Just thought I would add my thoughts....

 

Rich said it best, and I'll add that maximum acceleration in any given gear is achieved at the torque peak, not the horsepower peak.

Engine torque, multipled by gearing, minus frictional losses is torque at the axles. Multiply by the radius of the drive wheel and you have thrust at the contact patch (tire), which is force (F) in the formula below. Divide by the weight of the car (m) and you've got acceleration (a) in g's*. Thanks Sir Isaac.

F = ma
a = F/m

*Frictional (rolling resistance) and aerodynamic losses are not factored in.

 

Where?

And I want to reiterate that maximum acceleration at any given speed is achieved at the horsepower peak, not the torque peak.

 

Sorry Kev, I know you didn't mean to type that...I just like using that emoticon.

He's kinda funky looking.

 

Why wouldn't he have? His statement and jimlab's are both correct.

 

Maximum acceleration at any given speed is seen when the gear chosen is the one which allows maximum torque to be delivered to the tire contact patch (ignoring effects of aerodynamics and friction).

Rich

 

Which is a ridiculous statement.
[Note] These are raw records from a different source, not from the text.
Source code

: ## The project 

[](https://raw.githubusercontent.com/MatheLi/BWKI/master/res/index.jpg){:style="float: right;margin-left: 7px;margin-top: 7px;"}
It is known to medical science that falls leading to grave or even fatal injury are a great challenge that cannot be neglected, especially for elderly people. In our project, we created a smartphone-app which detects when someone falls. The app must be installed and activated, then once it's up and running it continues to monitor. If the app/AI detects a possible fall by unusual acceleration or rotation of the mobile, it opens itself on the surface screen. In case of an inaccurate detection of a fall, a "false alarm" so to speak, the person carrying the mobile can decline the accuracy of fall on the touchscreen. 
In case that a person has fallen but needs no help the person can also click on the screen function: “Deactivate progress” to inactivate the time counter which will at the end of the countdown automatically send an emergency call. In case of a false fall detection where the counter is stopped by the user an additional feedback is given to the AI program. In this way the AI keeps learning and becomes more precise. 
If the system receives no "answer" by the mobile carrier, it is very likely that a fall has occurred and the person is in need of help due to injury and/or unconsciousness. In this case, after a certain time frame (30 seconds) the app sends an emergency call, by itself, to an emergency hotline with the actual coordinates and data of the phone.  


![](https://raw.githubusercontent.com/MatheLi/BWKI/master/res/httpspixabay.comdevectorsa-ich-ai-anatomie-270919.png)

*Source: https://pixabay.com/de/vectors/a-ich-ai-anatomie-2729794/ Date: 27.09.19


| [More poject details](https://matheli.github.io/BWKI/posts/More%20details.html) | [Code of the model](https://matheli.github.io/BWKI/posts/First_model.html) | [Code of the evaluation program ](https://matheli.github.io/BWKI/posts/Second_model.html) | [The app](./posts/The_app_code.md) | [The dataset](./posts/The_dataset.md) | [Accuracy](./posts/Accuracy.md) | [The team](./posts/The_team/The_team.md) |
It's the same as saying that maximum acceleration at any speed is achieved in the next lower gear, because torque at the axles at the horsepower peak would be higher than maximum torque at the axles (torque peak) in the current gear. Why not add that grass is green? Most of the time.

So... where's maximum acceleration in first gear when you can't downshift?

 

There^^^


And we continue to go thru it, don't we?

Let's open the other worm container: why do highend racers like Nextel Cup and Pro Stock go for higher and higher rpm even though hp isn't increasing, but rpm is? Or assume for the moment that peak hp remains the same but rpm increases 5%.

Even better, assume they lose 2% hp with a 5% rpm gain and go faster. 'Splain that to me.

 

Man, ya'll gotta go use the search thread and look for OldSStrokers previous posts on this HP vs. TQ debate.

My basic rule of racing is make the most TQ I can make at the highest RPM I can make it at and then multiply it as much as I can for the given track, distance and traction.

Bret

 

If RPM is increasing AND Horsepower is decreasing, then torque has fallen off
the deep end by forumla.


If a motor is rev'ing beyond the HP peak, it is losing all of the punch.

The only reason I'm aware of exceeding the HP peak is to allow for the next
gear to fall as high up on the HP curve. I've seen this referred to as
"straddling the curve".

That's my guess?

You will also find this thread EXTREMELY interesting.

http://web.camaross.com/forums/showt...highlight=peak

(EDIT - I just read most of that. Damn did I say some ignorant things. I even got the last word in! )

 

All other things being equal, more rpm means more wheel speed (and therefore more ground covered per unit of time) at the top of any gear, even if horsepower is falling off a little more.

In a high horsepower application, the difference in acceleration would probably be negligible and more than offset by the increase in wheel speed, especially if the power curve and gearing cooperated and you were still producing more torque at the axles at peak rpm than the maximum possible in the next higher gear.

Or, class or governing body allowing, you could run a little more gear and keep roughly the same top speed in each gear, but accelerate a little faster at any rpm in every gear, traction allowing.

 

You just proved my statement correct with your first paragraph.

As to 1st gear? Max acceleration is at the torque peak if you can't downshift. See? It's not hard...But if you COULD downshift, it would be at (or near) the horsepower peak in a lower gear.